Keri Glitch, MISO | MISO

David Edelson, NYISO’s manager of operations performance and analysis, said operators need to make “second-to-second decisions.”

“There’s really little time to interpret data; therefore, that data needs to be presented to control room operators very clearly, in ways that suit their preferences so that they can make quick decisions — generally binary decisions,” he said during a panel discussion moderated by Keri Glitch, MISO’s chief information security officer.

Avoiding False Positives

“They can’t be presented with unnecessarily large volumes of data — large numbers of false alerts — because that’s going to lead to mistrust of the data, as well as hesitations in their response,” Edelson said.

MISO Symposium
Mykel Kochenderfer, Stanford University | MISO

False positives was also the subject of remarks by Mykel Kochenderfer, a Stanford University associate professor who develops applications for aerospace and automated vehicles. “Many of the challenges are exactly the same” as in the power sector, he said, recalling his work on an aircraft collision avoidance system.

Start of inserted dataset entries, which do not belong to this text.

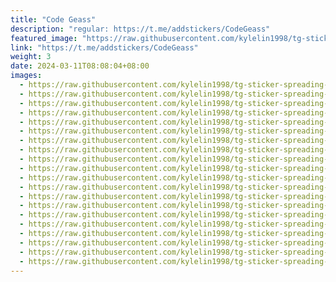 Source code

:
 ```yaml
---
title: "Code Geass"
description: "regular: https://t.me/addstickers/CodeGeass"
featured_image: "https://raw.githubusercontent.com/kylelin1998/tg-sticker-spreading-worldwide-images/main/img/b998ac22-c343-4f6d-ab5d-70b3b4966b1c.jpg"
link: "https://t.me/addstickers/CodeGeass"
weight: 3
date: 2024-03-11T08:08:04+08:00
images:
  - https://raw.githubusercontent.com/kylelin1998/tg-sticker-spreading-worldwide-images/main/img/b998ac22-c343-4f6d-ab5d-70b3b4966b1c.jpg
  - https://raw.githubusercontent.com/kylelin1998/tg-sticker-spreading-worldwide-images/main/img/63a9541e-97d3-431e-b432-1f21cf69d528.jpg
  - https://raw.githubusercontent.com/kylelin1998/tg-sticker-spreading-worldwide-images/main/img/3ad52c9e-e31e-46cf-93b7-0df2a400c973.jpg
  - https://raw.githubusercontent.com/kylelin1998/tg-sticker-spreading-worldwide-images/main/img/f81bfd35-46e0-49c4-b9eb-df63ab5ae63a.jpg
  - https://raw.githubusercontent.com/kylelin1998/tg-sticker-spreading-worldwide-images/main/img/e6014d2f-ba10-4ca9-9e41-397a9c8675c2.jpg
  - https://raw.githubusercontent.com/kylelin1998/tg-sticker-spreading-worldwide-images/main/img/9b561c5b-dac2-41a9-a23a-051b986351ab.jpg
  - https://raw.githubusercontent.com/kylelin1998/tg-sticker-spreading-worldwide-images/main/img/97b9ed29-3d24-43d7-8eac-87fa71a287c6.jpg
  - https://raw.githubusercontent.com/kylelin1998/tg-sticker-spreading-worldwide-images/main/img/b7d0490b-e0b8-4967-983f-e45ca2d818c4.jpg
  - https://raw.githubusercontent.com/kylelin1998/tg-sticker-spreading-worldwide-images/main/img/09bd3a50-d6bb-4158-9d8e-cd28be693499.jpg
  - https://raw.githubusercontent.com/kylelin1998/tg-sticker-spreading-worldwide-images/main/img/8845e89f-05a5-4574-9840-f9c0d6f11ba5.jpg
  - https://raw.githubusercontent.com/kylelin1998/tg-sticker-spreading-worldwide-images/main/img/47fa26cf-4aae-4544-8321-3ed1b0e2cba6.jpg
  - https://raw.githubusercontent.com/kylelin1998/tg-sticker-spreading-worldwide-images/main/img/3a44860a-d927-4ac1-ba6e-aff8397162d2.jpg
  - https://raw.githubusercontent.com/kylelin1998/tg-sticker-spreading-worldwide-images/main/img/9404840f-faeb-4f47-97a7-c39d9963c6ed.jpg
  - https://raw.githubusercontent.com/kylelin1998/tg-sticker-spreading-worldwide-images/main/img/acf8a3fa-93d5-4570-a691-841d7da44bde.jpg
  - https://raw.githubusercontent.com/kylelin1998/tg-sticker-spreading-worldwide-images/main/img/9cec8b7f-137c-46d9-a960-78ce6ffd33e7.jpg
  - https://raw.githubusercontent.com/kylelin1998/tg-sticker-spreading-worldwide-images/main/img/cf3c247a-be23-4ebe-93f0-bdbdda1dbee5.jpg
  - https://raw.githubusercontent.com/kylelin1998/tg-sticker-spreading-worldwide-images/main/img/fbc6ffb0-7080-43b6-82af-467a224ce7f8.jpg
  - https://raw.githubusercontent.com/kylelin1998/tg-sticker-spreading-worldwide-images/main/img/b04ce562-5a05-4423-bac7-7954be886422.jpg
  - https://raw.githubusercontent.com/kylelin1998/tg-sticker-spreading-worldwide-images/main/img/a6444881-2517-4b85-b176-69d0b93d44b5.jpg
  - https://raw.githubusercontent.com/kylelin1998/tg-sticker-spreading-worldwide-images/main/img/4e9cb1c9-5561-4b31-830b-f32fbe188396.jpg
---
```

“In this situation, you have imperfect sensor information, so you don’t know exactly the current state of the world. And you also have imperfect information about how the world will evolve: You don’t know the future trajectories of the other aircraft. And you have competing objectives. On one side, you want it to be extremely safe, and on the other side, you want to be efficient. You don’t want to be alerting the pilot constantly to avoid collisions when there’s not a significant threat present.”

The system took about a decade to develop, “and much of that time was just establishing trust that the system will behave correctly in operation,” he said.

For that reason, Kochenderfer said, not all artificial intelligence is suited for mission-critical systems. “A lot of artificial intelligence is just using statistics and optimization together, but it has also come to mean … the use of neural networks.

“Neural networks are incredibly powerful. We’ve had major breakthrough in terms of computer vision applications and natural language processing applications. But in those domains, failure is tolerable. If Alexa doesn’t recognize your question correctly, people won’t be losing power; airplanes won’t be crashing.”

Edelson said the power sector will have to overcome its conservatism to get the most out of advanced analytics.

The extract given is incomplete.